- THE DATA

╭──

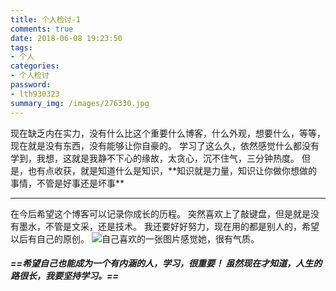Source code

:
```yaml
---
title: 个人检讨-1
comments: true
date: 2018-06-08 19:23:50
tags: 
- 个人
categories:
- 个人检讨 
password:
- lth930323
summary_img: /images/276330.jpg
---
```

<!-- more -->

<div> 
  现在缺乏内在实力，没有什么比这个重要什么博客，什么外观，想要什么，等等，现在就是没有东西，没有能够让你自豪的。
  学习了这么久，依然感觉什么都没有学到，我想，这就是我静不下心的缘故，太贪心，沉不住气，三分钟热度。
  但是，也有点收获，就是知道什么是知识，**知识就是力量，知识让你做你想做的事情，不管是好事还是坏事** 
  
---
  在今后希望这个博客可以记录你成长的历程。
  突然喜欢上了敲键盘，但是就是没有墨水，不管是文采，还是技术。
  我还要好好努力，现在用的都是别人的，希望以后有自己的原创。
  ![自己喜欢的一张图片感觉她，很有气质。](/现状/QQ图片20180126175430.jpg) 
 
 
#### ***==希望自己也能成为一个有内涵的人，学习，很重要！ 虽然现在才知道，人生的路很长，我要坚持学习。==***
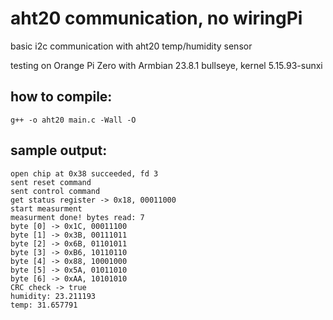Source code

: # aht20 communication, no wiringPi

basic i2c communication with aht20 temp/humidity sensor

testing on Orange Pi Zero with Armbian 23.8.1 bullseye, kernel 5.15.93-sunxi

## how to compile:
```
g++ -o aht20 main.c -Wall -O
```

## sample output:

    open chip at 0x38 succeeded, fd 3
    sent reset command
    sent control command
    get status register -> 0x18, 00011000
    start measurment
    measurment done! bytes read: 7
    byte [0] -> 0x1C, 00011100
    byte [1] -> 0x3B, 00111011
    byte [2] -> 0x6B, 01101011
    byte [3] -> 0xB6, 10110110
    byte [4] -> 0x88, 10001000
    byte [5] -> 0x5A, 01011010
    byte [6] -> 0xAA, 10101010
    CRC check -> true
    humidity: 23.211193
    temp: 31.657791
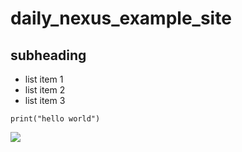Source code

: # daily_nexus_example_site

## subheading

- list item 1
- list item 2
- list item 3

```print("hello world")```

<img src="image.png"/>
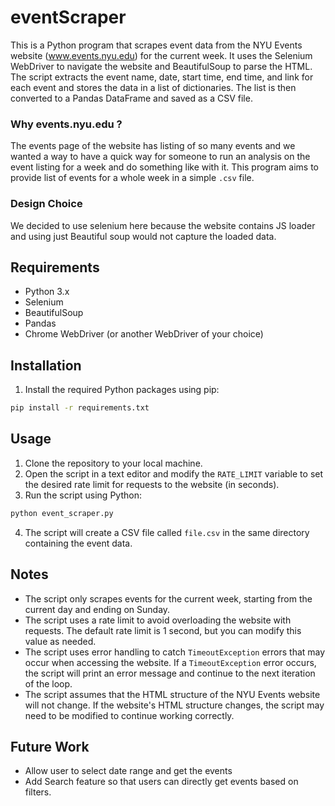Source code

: # eventScraper

This is a Python program that scrapes event data from the NYU Events website (www.events.nyu.edu) for the current week. It uses the Selenium WebDriver to navigate the website and BeautifulSoup to parse the HTML. The script extracts the event name, date, start time, end time, and link for each event and stores the data in a list of dictionaries. The list is then converted to a Pandas DataFrame and saved as a CSV file.

### Why events.nyu.edu ?

The events page of the website has listing of so many events and we wanted a way to have a quick way for someone to run an analysis on the event listing for a week and do something like  with it. This program aims to provide list of events for a whole week in a simple `.csv` file. 

### Design Choice

We decided to use selenium here because the website contains JS loader and using just Beautiful soup would not capture the loaded data. 

## Requirements

* Python 3.x
* Selenium
* BeautifulSoup
* Pandas
* Chrome WebDriver (or another WebDriver of your choice)

## Installation

1. Install the required Python packages using pip:

```bash
pip install -r requirements.txt
```

## Usage

1. Clone the repository to your local machine.
2. Open the script in a text editor and modify the `RATE_LIMIT` variable to set the desired rate limit for requests to the website (in seconds).
3. Run the script using Python:

```bash
python event_scraper.py
```

4. The script will create a CSV file called `file.csv` in the same directory containing the event data.

## Notes

* The script only scrapes events for the current week, starting from the current day and ending on Sunday.
* The script uses a rate limit to avoid overloading the website with requests. The default rate limit is 1 second, but you can modify this value as needed.
* The script uses error handling to catch `TimeoutException` errors that may occur when accessing the website. If a `TimeoutException` error occurs, the script will print an error message and continue to the next iteration of the loop.
* The script assumes that the HTML structure of the NYU Events website will not change. If the website's HTML structure changes, the script may need to be modified to continue working correctly.


## Future Work

* Allow user to select date range and get the events
* Add Search feature so that users can directly get  events based on filters. 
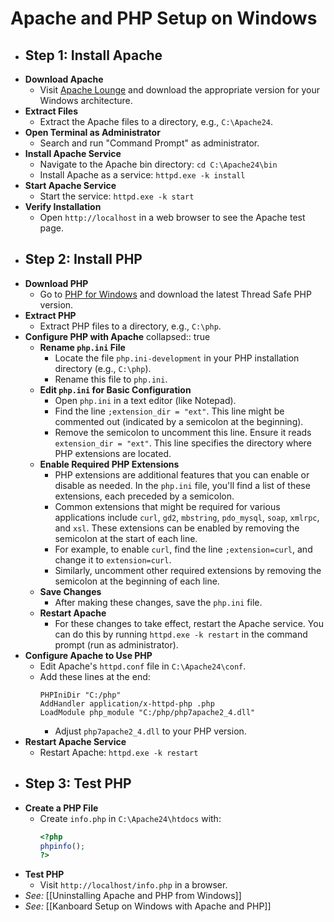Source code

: # Apache and PHP Setup on Windows
- ## Step 1: Install Apache
- **Download Apache**
	- Visit [Apache Lounge](https://www.apachelounge.com/download/) and download the appropriate version for your Windows architecture.
- **Extract Files**
	- Extract the Apache files to a directory, e.g., `C:\Apache24`.
- **Open Terminal as Administrator**
	- Search and run "Command Prompt" as administrator.
- **Install Apache Service**
	- Navigate to the Apache bin directory: `cd C:\Apache24\bin`
	- Install Apache as a service: `httpd.exe -k install`
- **Start Apache Service**
	- Start the service: `httpd.exe -k start`
- **Verify Installation**
	- Open `http://localhost` in a web browser to see the Apache test page.
- ## Step 2: Install PHP
- **Download PHP**
	- Go to [PHP for Windows](https://windows.php.net/download) and download the latest Thread Safe PHP version.
- **Extract PHP**
	- Extract PHP files to a directory, e.g., `C:\php`.
- **Configure PHP with Apache**
  collapsed:: true
	- **Rename `php.ini` File**
		- Locate the file `php.ini-development` in your PHP installation directory (e.g., `C:\php`).
		- Rename this file to `php.ini`.
	- **Edit `php.ini` for Basic Configuration**
		- Open `php.ini` in a text editor (like Notepad).
		- Find the line `;extension_dir = "ext"`. This line might be commented out (indicated by a semicolon at the beginning).
		- Remove the semicolon to uncomment this line. Ensure it reads `extension_dir = "ext"`. This line specifies the directory where PHP extensions are located.
	- **Enable Required PHP Extensions**
		- PHP extensions are additional features that you can enable or disable as needed. In the `php.ini` file, you'll find a list of these extensions, each preceded by a semicolon.
		- Common extensions that might be required for various applications include `curl`, `gd2`, `mbstring`, `pdo_mysql`, `soap`, `xmlrpc`, and `xsl`. These extensions can be enabled by removing the semicolon at the start of each line.
		- For example, to enable `curl`, find the line `;extension=curl`, and change it to `extension=curl`.
		- Similarly, uncomment other required extensions by removing the semicolon at the beginning of each line.
	- **Save Changes**
		- After making these changes, save the `php.ini` file.
	- **Restart Apache**
		- For these changes to take effect, restart the Apache service. You can do this by running `httpd.exe -k restart` in the command prompt (run as administrator).
- **Configure Apache to Use PHP**
	- Edit Apache's `httpd.conf` file in `C:\Apache24\conf`.
	- Add these lines at the end:
	  ```
	  PHPIniDir "C:/php"
	  AddHandler application/x-httpd-php .php
	  LoadModule php_module "C:/php/php7apache2_4.dll"
	  ```
		- Adjust `php7apache2_4.dll` to your PHP version.
- **Restart Apache Service**
	- Restart Apache: `httpd.exe -k restart`
- ## Step 3: Test PHP
- **Create a PHP File**
	- Create `info.php` in `C:\Apache24\htdocs` with:
	  ```php
	  <?php
	  phpinfo();
	  ?>
	  ```
- **Test PHP**
	- Visit `http://localhost/info.php` in a browser.
- *See:*  [[Uninstalling Apache and PHP from Windows]]
- *See:* [[Kanboard Setup on Windows with Apache and PHP]]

╰──

- ASSIGNMENT
The lines of the records that contain the string "sent" should be located and copied.

- ANSWER TO THIS TASK
    sent reset command
    sent control command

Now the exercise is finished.